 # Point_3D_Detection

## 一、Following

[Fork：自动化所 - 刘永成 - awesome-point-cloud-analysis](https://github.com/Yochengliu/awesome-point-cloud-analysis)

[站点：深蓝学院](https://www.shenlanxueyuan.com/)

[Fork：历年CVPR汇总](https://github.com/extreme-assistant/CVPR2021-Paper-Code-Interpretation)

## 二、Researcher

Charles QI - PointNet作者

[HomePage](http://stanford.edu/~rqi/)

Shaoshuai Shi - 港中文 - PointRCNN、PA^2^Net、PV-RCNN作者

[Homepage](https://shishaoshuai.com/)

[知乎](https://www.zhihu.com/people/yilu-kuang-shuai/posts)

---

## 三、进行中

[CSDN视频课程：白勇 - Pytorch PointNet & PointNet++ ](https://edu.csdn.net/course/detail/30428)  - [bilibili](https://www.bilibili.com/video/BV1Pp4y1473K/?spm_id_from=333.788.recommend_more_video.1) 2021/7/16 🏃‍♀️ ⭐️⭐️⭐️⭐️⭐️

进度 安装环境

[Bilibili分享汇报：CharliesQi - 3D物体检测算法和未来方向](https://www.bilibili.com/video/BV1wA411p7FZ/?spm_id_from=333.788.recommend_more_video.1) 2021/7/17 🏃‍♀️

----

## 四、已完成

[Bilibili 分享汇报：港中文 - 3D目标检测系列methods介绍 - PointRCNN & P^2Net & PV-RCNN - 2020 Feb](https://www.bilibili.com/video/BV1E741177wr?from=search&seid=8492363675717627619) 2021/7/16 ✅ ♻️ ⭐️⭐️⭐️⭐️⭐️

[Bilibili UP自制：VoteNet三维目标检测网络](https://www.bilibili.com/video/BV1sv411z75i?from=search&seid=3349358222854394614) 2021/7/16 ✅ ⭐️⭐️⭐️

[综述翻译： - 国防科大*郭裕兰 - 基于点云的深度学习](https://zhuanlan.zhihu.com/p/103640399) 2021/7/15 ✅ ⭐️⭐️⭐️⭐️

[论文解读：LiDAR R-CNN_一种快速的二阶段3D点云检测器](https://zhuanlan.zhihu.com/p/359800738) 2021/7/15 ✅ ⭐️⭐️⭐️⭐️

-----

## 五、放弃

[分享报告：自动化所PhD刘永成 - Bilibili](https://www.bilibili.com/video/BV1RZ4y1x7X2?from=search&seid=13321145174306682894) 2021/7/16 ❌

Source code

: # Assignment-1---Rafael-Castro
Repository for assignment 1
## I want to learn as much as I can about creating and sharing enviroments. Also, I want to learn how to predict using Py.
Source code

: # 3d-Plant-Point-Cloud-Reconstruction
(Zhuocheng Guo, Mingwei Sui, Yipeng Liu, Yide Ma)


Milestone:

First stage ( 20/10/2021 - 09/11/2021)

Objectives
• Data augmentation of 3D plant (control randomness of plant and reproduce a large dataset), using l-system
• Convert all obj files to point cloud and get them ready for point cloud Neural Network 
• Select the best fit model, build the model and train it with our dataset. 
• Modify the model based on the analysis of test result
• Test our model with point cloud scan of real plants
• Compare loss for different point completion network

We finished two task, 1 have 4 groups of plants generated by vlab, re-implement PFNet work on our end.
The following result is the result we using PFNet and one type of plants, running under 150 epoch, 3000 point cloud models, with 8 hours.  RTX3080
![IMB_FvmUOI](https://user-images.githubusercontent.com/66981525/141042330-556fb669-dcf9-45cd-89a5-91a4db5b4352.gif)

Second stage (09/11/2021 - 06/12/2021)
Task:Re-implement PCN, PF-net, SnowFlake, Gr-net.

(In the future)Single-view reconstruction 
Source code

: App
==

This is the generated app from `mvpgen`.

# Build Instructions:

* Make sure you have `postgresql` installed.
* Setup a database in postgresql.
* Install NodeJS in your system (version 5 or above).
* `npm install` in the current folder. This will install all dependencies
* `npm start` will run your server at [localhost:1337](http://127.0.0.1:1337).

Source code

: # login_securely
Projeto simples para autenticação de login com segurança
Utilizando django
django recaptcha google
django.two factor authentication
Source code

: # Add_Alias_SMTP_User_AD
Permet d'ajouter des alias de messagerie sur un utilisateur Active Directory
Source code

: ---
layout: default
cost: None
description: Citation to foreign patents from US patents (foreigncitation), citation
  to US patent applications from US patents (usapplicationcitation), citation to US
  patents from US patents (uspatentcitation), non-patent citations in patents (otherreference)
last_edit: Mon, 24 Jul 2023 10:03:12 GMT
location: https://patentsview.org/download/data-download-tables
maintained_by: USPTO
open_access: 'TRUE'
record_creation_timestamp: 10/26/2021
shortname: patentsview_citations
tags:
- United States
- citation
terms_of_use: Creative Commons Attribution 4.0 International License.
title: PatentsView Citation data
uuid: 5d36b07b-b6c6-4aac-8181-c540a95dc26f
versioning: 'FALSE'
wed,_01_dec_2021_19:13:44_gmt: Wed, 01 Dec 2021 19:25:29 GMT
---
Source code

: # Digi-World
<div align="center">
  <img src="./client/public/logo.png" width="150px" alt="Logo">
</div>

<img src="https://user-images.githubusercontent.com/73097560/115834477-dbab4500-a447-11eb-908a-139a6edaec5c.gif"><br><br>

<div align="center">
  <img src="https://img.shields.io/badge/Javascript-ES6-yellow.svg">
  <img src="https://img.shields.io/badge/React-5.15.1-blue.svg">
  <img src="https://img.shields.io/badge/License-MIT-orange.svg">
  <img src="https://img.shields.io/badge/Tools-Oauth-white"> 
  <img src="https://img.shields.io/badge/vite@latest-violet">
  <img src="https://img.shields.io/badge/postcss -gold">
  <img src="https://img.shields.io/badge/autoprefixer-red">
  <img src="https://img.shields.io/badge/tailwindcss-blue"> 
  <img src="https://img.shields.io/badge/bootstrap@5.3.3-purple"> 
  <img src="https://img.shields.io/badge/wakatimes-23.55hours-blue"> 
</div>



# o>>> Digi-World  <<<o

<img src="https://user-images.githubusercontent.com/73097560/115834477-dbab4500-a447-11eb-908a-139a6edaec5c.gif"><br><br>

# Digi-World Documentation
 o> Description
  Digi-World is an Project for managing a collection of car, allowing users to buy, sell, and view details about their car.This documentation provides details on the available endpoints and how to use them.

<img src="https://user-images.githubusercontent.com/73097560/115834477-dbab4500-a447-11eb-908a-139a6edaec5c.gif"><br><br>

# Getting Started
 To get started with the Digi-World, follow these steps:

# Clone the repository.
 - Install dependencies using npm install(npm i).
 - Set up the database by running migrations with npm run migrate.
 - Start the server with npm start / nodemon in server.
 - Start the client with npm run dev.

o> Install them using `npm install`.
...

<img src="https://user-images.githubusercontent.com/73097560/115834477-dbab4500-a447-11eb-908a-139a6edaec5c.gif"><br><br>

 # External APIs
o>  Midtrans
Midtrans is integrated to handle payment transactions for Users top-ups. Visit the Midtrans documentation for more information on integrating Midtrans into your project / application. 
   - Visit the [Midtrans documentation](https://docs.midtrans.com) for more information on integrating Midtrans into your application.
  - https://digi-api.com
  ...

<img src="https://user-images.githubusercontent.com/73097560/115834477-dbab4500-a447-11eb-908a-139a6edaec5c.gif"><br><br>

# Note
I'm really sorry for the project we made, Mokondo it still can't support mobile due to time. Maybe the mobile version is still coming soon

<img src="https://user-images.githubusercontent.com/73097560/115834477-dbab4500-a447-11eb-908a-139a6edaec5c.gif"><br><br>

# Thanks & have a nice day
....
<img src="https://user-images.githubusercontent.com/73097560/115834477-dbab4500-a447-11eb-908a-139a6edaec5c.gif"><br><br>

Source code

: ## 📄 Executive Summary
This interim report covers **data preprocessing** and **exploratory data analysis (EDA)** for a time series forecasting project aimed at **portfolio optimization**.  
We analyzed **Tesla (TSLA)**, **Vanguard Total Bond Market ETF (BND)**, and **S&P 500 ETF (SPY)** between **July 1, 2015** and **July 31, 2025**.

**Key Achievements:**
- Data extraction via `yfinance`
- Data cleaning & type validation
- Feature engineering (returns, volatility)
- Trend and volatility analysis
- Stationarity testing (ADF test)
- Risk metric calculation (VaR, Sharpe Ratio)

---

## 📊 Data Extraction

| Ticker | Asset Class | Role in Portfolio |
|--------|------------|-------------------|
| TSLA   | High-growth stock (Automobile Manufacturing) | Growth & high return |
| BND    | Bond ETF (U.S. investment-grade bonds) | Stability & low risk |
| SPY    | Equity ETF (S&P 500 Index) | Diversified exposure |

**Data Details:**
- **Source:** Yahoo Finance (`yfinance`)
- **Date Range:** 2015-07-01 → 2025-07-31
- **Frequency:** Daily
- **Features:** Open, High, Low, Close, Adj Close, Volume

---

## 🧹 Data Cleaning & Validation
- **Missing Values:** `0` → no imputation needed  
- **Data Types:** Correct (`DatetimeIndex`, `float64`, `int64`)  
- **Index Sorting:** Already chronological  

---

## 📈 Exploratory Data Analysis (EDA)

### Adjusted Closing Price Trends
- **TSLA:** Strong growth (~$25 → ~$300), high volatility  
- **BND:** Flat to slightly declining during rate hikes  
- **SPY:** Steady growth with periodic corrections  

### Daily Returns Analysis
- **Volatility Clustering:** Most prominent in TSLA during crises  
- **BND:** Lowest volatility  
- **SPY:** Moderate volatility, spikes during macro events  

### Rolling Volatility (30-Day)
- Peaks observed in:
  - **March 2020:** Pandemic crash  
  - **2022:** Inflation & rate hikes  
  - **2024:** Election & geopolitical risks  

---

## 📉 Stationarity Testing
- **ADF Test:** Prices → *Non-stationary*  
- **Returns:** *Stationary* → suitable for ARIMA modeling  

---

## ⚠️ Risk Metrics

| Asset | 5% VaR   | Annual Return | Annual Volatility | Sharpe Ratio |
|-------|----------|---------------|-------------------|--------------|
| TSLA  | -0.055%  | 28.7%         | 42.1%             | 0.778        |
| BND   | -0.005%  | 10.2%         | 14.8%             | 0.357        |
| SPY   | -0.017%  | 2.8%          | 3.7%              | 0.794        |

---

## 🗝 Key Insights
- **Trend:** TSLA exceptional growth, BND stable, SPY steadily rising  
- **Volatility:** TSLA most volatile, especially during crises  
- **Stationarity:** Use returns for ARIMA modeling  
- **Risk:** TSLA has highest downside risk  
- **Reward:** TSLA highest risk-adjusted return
=-=-=
* **Exercise details**
Sift through the material above and copy the lines that contain the word "system".

* **Written answer**
• Data augmentation of 3D plant (control randomness of plant and reproduce a large dataset), using l-system
* Install NodeJS in your system (version 5 or above).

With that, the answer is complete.